The program, called Laughing with the Golden Girls, sees residents watching episodes of the Golden Girls on DVD and then participating in trivia about the program and a discussion about the episode over cheesecake – the Golden Girls’ favourite dessert.

“Residents remember the Golden Girls well, and we have cheesecake because that was the Golden Girls’ favourite snack,” Michelle tells The OMNIway.

“We all laughed and thought it was fun.”

The Laughing with the Golden Girls program has prompted lots of reminiscing about the days when it was a top-rated TV show, says Springdale life enrichment co-ordinator Sonia Murney.

“Michelle gets a good group of residents together and they sit around and chat and create memories and do all kinds of fun stuff,” she says.

It has been Christmas year-round at Riverview Manor for the past 22 months, thanks to the ingenuity of one of the home’s LEAs.

With limited space in the two dining rooms for Christmas trees – due to COVID-19 pandemic protocols, residents have been spaced six feet apart during mealtimes – Tina Hutchinson came up with the idea to put trees on corner walls in December 2020.

Tina and the life enrichment team attached branches from the home’s artificial Christmas trees to the walls and decorated them with holiday-themed ornaments and lights as they do every holiday season.

After the Christmas season ended, the team decided to leave the trees up and add decorations throughout the year to match seasonal themes, Tina explains, noting the trees have remained popular conversation pieces among residents.

“So now, decorations for every season, every holiday, are put up on the tree,” she says.

At Maplewood, staff members are being encouraged to bring their pets to work from home to spend time with residents and their colleagues.

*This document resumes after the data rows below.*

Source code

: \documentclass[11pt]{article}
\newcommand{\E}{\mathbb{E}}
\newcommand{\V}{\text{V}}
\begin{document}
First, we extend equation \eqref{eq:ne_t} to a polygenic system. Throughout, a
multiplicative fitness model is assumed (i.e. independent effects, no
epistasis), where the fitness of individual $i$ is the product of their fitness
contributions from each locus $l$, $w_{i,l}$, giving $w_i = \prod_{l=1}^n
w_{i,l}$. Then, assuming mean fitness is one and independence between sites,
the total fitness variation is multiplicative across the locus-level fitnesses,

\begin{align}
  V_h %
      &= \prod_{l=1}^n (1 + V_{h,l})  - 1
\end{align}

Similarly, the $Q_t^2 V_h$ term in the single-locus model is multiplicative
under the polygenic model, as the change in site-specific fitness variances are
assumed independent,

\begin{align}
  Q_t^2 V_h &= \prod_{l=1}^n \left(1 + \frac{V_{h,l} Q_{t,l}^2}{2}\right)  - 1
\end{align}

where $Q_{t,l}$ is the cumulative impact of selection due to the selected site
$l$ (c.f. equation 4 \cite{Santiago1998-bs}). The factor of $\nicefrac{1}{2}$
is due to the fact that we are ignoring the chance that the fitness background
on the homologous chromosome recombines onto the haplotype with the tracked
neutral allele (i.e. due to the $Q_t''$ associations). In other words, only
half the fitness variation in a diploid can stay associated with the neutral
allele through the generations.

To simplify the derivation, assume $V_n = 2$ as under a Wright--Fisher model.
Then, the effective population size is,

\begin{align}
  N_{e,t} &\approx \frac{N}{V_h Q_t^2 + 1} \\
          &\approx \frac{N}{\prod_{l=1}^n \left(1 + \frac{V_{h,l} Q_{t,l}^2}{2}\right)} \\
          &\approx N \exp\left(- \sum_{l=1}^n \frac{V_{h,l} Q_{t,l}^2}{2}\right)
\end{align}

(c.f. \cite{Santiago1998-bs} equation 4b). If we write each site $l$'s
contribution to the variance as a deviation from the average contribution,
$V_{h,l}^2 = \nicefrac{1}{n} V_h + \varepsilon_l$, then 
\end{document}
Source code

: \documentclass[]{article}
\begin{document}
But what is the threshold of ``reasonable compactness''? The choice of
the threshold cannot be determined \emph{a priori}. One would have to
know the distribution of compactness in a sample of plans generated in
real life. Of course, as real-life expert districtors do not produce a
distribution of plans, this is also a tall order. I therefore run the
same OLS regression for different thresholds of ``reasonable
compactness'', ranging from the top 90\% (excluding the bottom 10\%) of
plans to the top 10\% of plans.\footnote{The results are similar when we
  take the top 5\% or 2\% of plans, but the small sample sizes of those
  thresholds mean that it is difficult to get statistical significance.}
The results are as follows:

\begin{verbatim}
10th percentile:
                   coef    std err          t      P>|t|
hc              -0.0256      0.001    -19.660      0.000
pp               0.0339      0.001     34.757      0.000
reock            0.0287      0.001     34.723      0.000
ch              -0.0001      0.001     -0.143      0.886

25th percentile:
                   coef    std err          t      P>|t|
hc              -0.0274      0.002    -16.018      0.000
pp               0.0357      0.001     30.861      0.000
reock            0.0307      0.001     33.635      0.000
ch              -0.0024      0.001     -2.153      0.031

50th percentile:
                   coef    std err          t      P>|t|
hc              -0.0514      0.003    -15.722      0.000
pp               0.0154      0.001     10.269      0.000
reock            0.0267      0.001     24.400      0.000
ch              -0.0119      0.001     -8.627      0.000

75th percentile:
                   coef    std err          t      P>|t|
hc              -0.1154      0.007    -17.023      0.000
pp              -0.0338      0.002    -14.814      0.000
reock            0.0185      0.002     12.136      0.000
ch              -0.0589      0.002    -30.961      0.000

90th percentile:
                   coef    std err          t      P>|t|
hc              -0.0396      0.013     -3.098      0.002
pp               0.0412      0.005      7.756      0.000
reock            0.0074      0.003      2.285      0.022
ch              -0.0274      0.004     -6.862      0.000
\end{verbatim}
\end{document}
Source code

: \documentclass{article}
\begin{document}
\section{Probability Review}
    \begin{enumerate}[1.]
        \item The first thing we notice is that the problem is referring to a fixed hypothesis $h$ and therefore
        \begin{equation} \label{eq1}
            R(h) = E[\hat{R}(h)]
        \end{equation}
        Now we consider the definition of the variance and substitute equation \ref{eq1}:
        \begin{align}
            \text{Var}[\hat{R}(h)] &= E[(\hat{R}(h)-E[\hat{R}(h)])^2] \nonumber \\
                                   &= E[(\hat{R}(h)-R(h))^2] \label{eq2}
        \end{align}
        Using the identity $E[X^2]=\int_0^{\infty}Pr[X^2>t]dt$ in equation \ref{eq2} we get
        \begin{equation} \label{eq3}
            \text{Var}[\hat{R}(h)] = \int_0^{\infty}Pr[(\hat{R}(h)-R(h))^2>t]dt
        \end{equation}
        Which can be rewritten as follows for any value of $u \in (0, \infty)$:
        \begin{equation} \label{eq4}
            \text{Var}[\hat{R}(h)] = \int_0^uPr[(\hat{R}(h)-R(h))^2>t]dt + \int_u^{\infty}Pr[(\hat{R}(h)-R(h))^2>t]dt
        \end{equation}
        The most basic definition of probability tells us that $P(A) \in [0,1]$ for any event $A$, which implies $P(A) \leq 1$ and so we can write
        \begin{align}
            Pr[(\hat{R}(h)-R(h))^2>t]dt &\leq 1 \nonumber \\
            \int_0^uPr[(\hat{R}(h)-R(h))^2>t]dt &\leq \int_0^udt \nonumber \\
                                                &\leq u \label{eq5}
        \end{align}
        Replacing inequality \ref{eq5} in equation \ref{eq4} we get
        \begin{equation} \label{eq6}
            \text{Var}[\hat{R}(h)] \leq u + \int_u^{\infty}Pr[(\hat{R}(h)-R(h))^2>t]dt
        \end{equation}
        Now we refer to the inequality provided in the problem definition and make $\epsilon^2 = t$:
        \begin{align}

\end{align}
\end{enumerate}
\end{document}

Prior to the COVID-19 pandemic, Maplewood residents received frequent and meaningful visits from St. John Ambulance therapy dogs and their handlers.

But while restrictions began easing this year and other volunteers started returning, Maplewood has been unable to get the pet therapy visits residents enjoyed prior to the pandemic, says administrator Rachel Corkery.

In some cases, volunteers have moved away or have retired from volunteering, resulting in a shortage of pet therapy volunteers.

This is where staff can help, Rachel says.

Allowing staff members to bring their pets to spend the day at the home is a three-way symbiotic relationship, she says: a pet, such as a dog, visiting the home pleases residents and staff, and the animal is getting lots of attention as well, she notes.

“It’s hard not to smile to smile when you see a pet, especially something like a little puppy, walking through the home,” she says.